Beyazıt Meydanı 'Havaalanı' Oldu
Beyazıt dendiğinde hemen hemen herkesin aklına İstanbul'da, tarihî yarımadanın merkezinde, kentin ana ulaşım akslarının odağındaki meydan ve çevresindeki semt olarak gelir. Fakat bu meydana bir uçak indiğini biliyor muydunuz? Evet yanlış duymadınız gelin yazımızda ayrıntılarıyla görelim.
23.09.2014 tarihli yazı 8950 kez okunmuştur.
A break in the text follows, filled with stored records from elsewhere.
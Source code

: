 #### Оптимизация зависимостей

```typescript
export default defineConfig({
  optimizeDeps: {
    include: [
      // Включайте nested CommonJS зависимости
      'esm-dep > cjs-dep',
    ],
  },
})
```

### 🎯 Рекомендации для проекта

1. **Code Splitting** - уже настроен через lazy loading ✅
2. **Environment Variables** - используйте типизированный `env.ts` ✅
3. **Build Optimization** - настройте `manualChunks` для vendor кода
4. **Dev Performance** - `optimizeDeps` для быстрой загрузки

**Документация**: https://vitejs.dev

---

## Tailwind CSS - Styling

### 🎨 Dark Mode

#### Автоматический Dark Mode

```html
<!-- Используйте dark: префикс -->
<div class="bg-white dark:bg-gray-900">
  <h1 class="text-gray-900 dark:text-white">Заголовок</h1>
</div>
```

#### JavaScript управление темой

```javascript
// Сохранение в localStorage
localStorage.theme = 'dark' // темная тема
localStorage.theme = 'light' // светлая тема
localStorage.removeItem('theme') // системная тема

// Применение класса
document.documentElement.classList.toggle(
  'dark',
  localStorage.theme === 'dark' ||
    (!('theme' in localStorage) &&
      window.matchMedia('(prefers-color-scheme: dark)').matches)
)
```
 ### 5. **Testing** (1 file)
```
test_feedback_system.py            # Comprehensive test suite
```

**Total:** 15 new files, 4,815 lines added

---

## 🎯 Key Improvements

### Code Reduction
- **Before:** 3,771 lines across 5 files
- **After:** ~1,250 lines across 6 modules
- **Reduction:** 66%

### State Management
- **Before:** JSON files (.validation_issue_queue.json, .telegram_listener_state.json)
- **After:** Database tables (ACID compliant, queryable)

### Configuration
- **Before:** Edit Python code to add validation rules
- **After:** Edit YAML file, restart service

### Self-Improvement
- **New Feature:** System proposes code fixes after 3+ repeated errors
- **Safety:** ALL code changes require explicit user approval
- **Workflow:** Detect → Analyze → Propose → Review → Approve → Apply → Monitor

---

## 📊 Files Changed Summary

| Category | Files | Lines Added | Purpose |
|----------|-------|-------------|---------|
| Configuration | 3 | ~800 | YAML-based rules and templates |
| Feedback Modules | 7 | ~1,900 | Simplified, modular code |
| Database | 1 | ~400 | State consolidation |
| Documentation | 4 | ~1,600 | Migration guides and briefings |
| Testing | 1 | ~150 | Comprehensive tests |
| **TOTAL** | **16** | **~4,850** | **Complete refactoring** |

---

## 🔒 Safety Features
Beyazıt Meydanı 'havaalanı' oldu
Avrupa, Doğu Anadolu'da ıslahat için bastırınca anlaşma yapıldı. İttihatçılara karşı ahalide şüphe doğunca, Enver Paşa 'halkla ilişkiler' atağına girişti: Beyazıt Meydanı'na uçak indirildi.
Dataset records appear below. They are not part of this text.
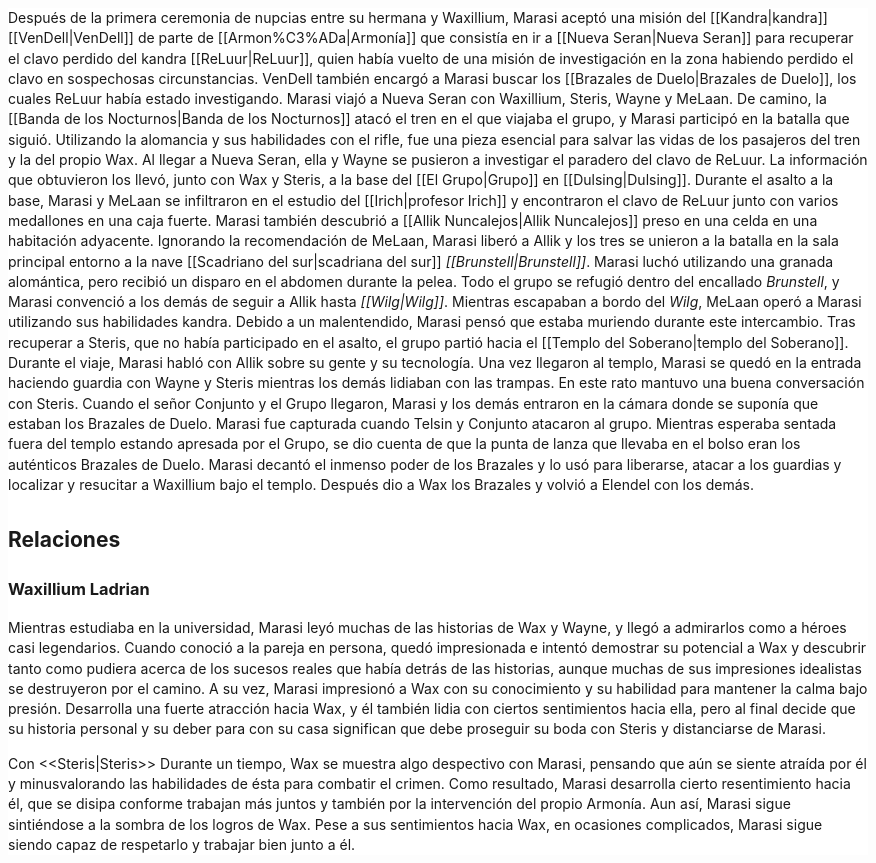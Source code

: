 Después de la primera ceremonia de nupcias entre su hermana y Waxillium, Marasi aceptó una misión del [[Kandra\|kandra]] [[VenDell\|VenDell]] de parte de [[Armon%C3%ADa\|Armonía]] que consistía en ir a [[Nueva Seran\|Nueva Seran]] para recuperar el clavo perdido del kandra [[ReLuur\|ReLuur]], quien había vuelto de una misión de investigación en la zona habiendo perdido el clavo en sospechosas circunstancias. VenDell también encargó a Marasi buscar los [[Brazales de Duelo\|Brazales de Duelo]], los cuales ReLuur había estado investigando. Marasi viajó a Nueva Seran con Waxillium, Steris, Wayne y MeLaan. De camino, la [[Banda de los Nocturnos\|Banda de los Nocturnos]] atacó el tren en el que viajaba el grupo, y Marasi participó en la batalla que siguió. Utilizando la alomancia y sus habilidades con el rifle, fue una pieza esencial para salvar las vidas de los pasajeros del tren y la del propio Wax. Al llegar a Nueva Seran, ella y Wayne se pusieron a investigar el paradero del clavo de ReLuur. La información que obtuvieron los llevó, junto con Wax y Steris, a la base del [[El Grupo\|Grupo]] en [[Dulsing\|Dulsing]]. Durante el asalto a la base, Marasi y MeLaan se infiltraron en el estudio del [[Irich\|profesor Irich]] y encontraron el clavo de ReLuur junto con varios medallones en una caja fuerte. Marasi también descubrió a [[Allik Nuncalejos\|Allik Nuncalejos]] preso en una celda en una habitación adyacente. Ignorando la recomendación de MeLaan, Marasi liberó a Allik y los tres se unieron a la batalla en la sala principal entorno a la nave [[Scadriano del sur\|scadriana del sur]] *[[Brunstell\|Brunstell]]*. Marasi luchó utilizando una granada alomántica, pero recibió un disparo en el abdomen durante la pelea. Todo el grupo se refugió dentro del encallado *Brunstell*, y Marasi convenció a los demás de seguir a Allik hasta *[[Wilg\|Wilg]]*. Mientras escapaban a bordo del *Wilg*, MeLaan operó a Marasi utilizando sus habilidades kandra. Debido a un malentendido, Marasi pensó que estaba muriendo durante este intercambio. Tras recuperar a Steris, que no había participado en el asalto, el grupo partió hacia el [[Templo del Soberano\|templo del Soberano]]. Durante el viaje, Marasi habló con Allik sobre su gente y su tecnología.
Una vez llegaron al templo, Marasi se quedó en la entrada haciendo guardia con Wayne y Steris mientras los demás lidiaban con las trampas. En este rato mantuvo una buena conversación con Steris. Cuando el señor Conjunto y el Grupo llegaron, Marasi y los demás entraron en la cámara donde se suponía que estaban los Brazales de Duelo. Marasi fue capturada cuando Telsin y Conjunto atacaron al grupo. Mientras esperaba sentada fuera del templo estando apresada por el Grupo, se dio cuenta de que la punta de lanza que llevaba en el bolso eran los auténticos Brazales de Duelo. Marasi decantó el inmenso poder de los Brazales y lo usó para liberarse, atacar a los guardias y localizar y resucitar a Waxillium bajo el templo. Después dio a Wax los Brazales y volvió a Elendel con los demás.

## Relaciones
### Waxillium Ladrian
Mientras estudiaba en la universidad, Marasi leyó muchas de las historias de Wax y Wayne, y llegó a admirarlos como a héroes casi legendarios. Cuando conoció a la pareja en persona, quedó impresionada e intentó demostrar su potencial a Wax y descubrir tanto como pudiera acerca de los sucesos reales que había detrás de las historias, aunque muchas de sus impresiones idealistas se destruyeron por el camino. A su vez, Marasi impresionó a Wax con su conocimiento y su habilidad para mantener la calma bajo presión. Desarrolla una fuerte atracción hacia Wax, y él también lidia con ciertos sentimientos hacia ella, pero al final decide que su historia personal y su deber para con su casa significan que debe proseguir su boda con Steris y distanciarse de Marasi.

  Con <<Steris\|Steris>>
Durante un tiempo, Wax se muestra algo despectivo con Marasi, pensando que aún se siente atraída por él y minusvalorando las habilidades de ésta para combatir el crimen. Como resultado, Marasi desarrolla cierto resentimiento hacia él, que se disipa conforme trabajan más juntos y también por la intervención del propio Armonía. Aun así, Marasi sigue sintiéndose a la sombra de los logros de Wax. Pese a sus sentimientos hacia Wax, en ocasiones complicados, Marasi sigue siendo capaz de respetarlo y trabajar bien junto a él.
Halk tarafından 'Hürriyet Kahramanı' diye anılan ve sürekli alkışlanıp pohpohlanmaya alışmış Enver Paşa sıkıntılı zamanlarda bulunurken halkın dikkatinin başka konulara çekilmesini istiyordu. Çevresine söylediği şey hep aynıydı: "Halka konuşacağı mevzu vermeliyiz." Gazetecilere de kâh onları tersleyerek kâh alaycı görünmeye çalışarak, "Yahu başka konu bulun... Temcit pilavı gibi hep aynı şeyi yazıyorsunuz" sözleriyle eleştiriyordu. 1950'li yıllardaki Türk Hava Kurumu'nun Uçantürk Dergileri' nde bu uçuşu yapan Mehmet Ali Kurçer, o günü şöyle anlatmış:
"Harbiye Nazırlığında Enver Paşa bulunuyordu. Akla gelmeyecek şeyleri sunan o zamanın kahraman kumandanı Enver Paşa: 'Bir gün acaba buraya bir tayyare inebilir mi?' diye bir arzu da bulunmuş, arkadaşımız olan yaverleri, paşanın bu arzusunu bize nakletmişti.
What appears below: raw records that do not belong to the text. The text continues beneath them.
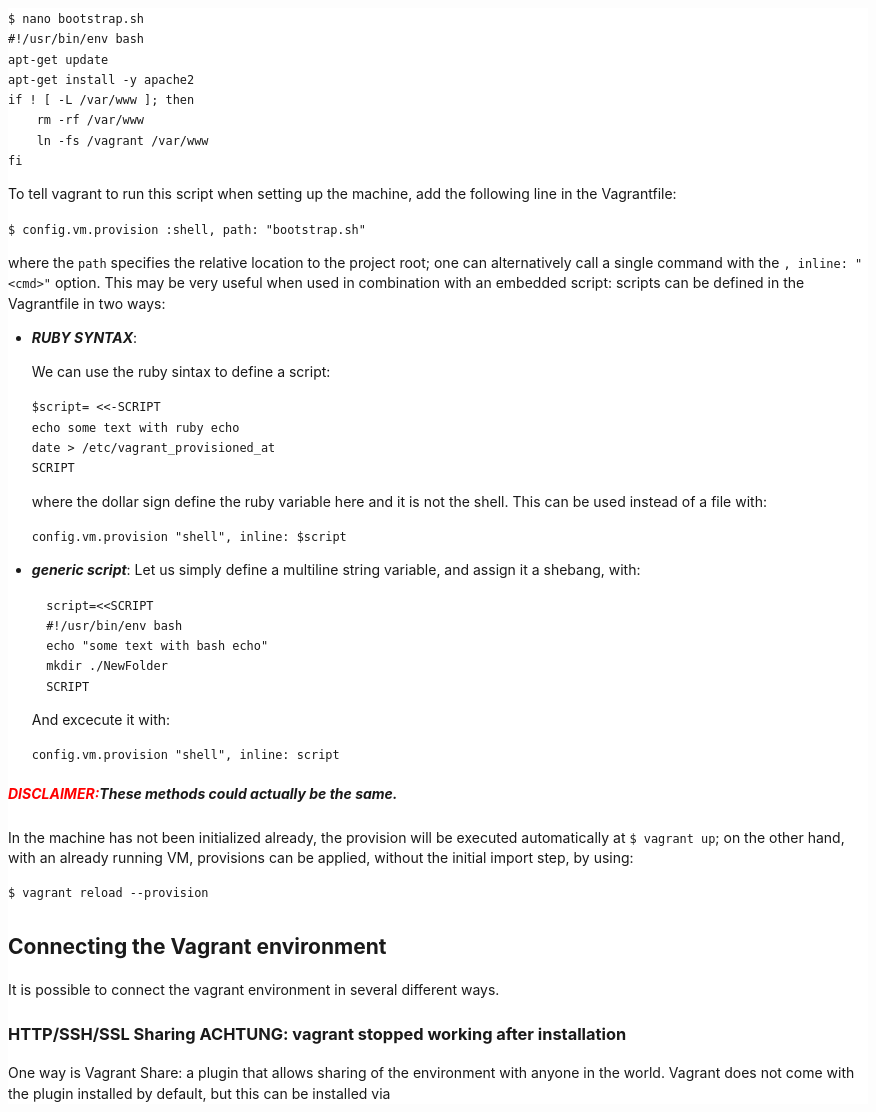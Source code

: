     $ nano bootstrap.sh
    #!/usr/bin/env bash
    apt-get update
    apt-get install -y apache2
    if ! [ -L /var/www ]; then
        rm -rf /var/www
        ln -fs /vagrant /var/www
    fi
To tell vagrant to run this script when setting up the machine, add the 
following line in the Vagrantfile:

    $ config.vm.provision :shell, path: "bootstrap.sh"
where the `path` specifies the relative location to the project
root; one can alternatively call a single command with the `, inline: "<cmd>"`
option. This may be very useful when used in combination with an embedded 
script: scripts can be defined in the Vagrantfile in two ways: 

- _**RUBY SYNTAX**_:
  
  We can use the ruby sintax to define a script:
  
      $script= <<-SCRIPT
      echo some text with ruby echo
      date > /etc/vagrant_provisioned_at
      SCRIPT
  where the dollar sign define the ruby variable here and it is not the shell.
  This can be used instead of a file with:
  
      config.vm.provision "shell", inline: $script
- _**generic script**_:
  Let us simply define a multiline string variable, and assign it a shebang, with:
  
        script=<<SCRIPT
        #!/usr/bin/env bash
        echo "some text with bash echo"
        mkdir ./NewFolder
        SCRIPT
  And excecute it with:
  
      config.vm.provision "shell", inline: script
#####   <font color='red'>DISCLAIMER:</font>These methods could actually be the same.
    
In the machine has not been initialized already, the provision will be 
executed automatically at `$ vagrant up`; on the other hand, with an already 
running VM, provisions can be applied, without the initial import step, by using:

    $ vagrant reload --provision

## Connecting the Vagrant environment 
It is possible to connect the vagrant environment in several different ways.
    
### HTTP/SSH/SSL Sharing ACHTUNG: vagrant stopped working after installation
 One way is Vagrant Share: a plugin that allows sharing of the environment 
 with  anyone in the world. Vagrant does not come with the plugin installed by
 default, but this can be installed via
Fakat birkaç tayyareci ibaret olan gurubumuzdan kimse işe yanaşmadı. Çünkü bu iş yüzde yüz tehlike idi. Esasen elimizde bir iki tayyare mevcut idi, bunlardan benim bindiğim (Rep) tayyaresi de o günlerde talim tayyaresi olmuştu ve bu takdirde bu tayyarenin beş on günlük bir ömrü kalmıştı.
Bunu düşünerek hiç olmazsa bu işi gördükten sonra kırılırsa kırılsın diyerek uçuşu yapmaya karar verdim. 14 Nisan 1915 tarihinde ki bugün Sultan Reşad'ın cülus seneyi devriyesine rastlıyordu, tayyareme miktarı kâfi benzin alarak ve hangarından çıkararak çalıştırdım.
Fakat hareketimden Harbiye Nezaretini haberdar etmek lâzımdı. Zira esasen helikopterin dahi inmesine müsait olmayan, üzeri telefon ve telgraf hatları ile ağ gibi örülü olan bu çok dar yere inebilmek için hiç olmazsa meydanda girip çıkanların bulunmamasına ve bir kazaya meydan verilmemesine dikkat etmek lâzımdı.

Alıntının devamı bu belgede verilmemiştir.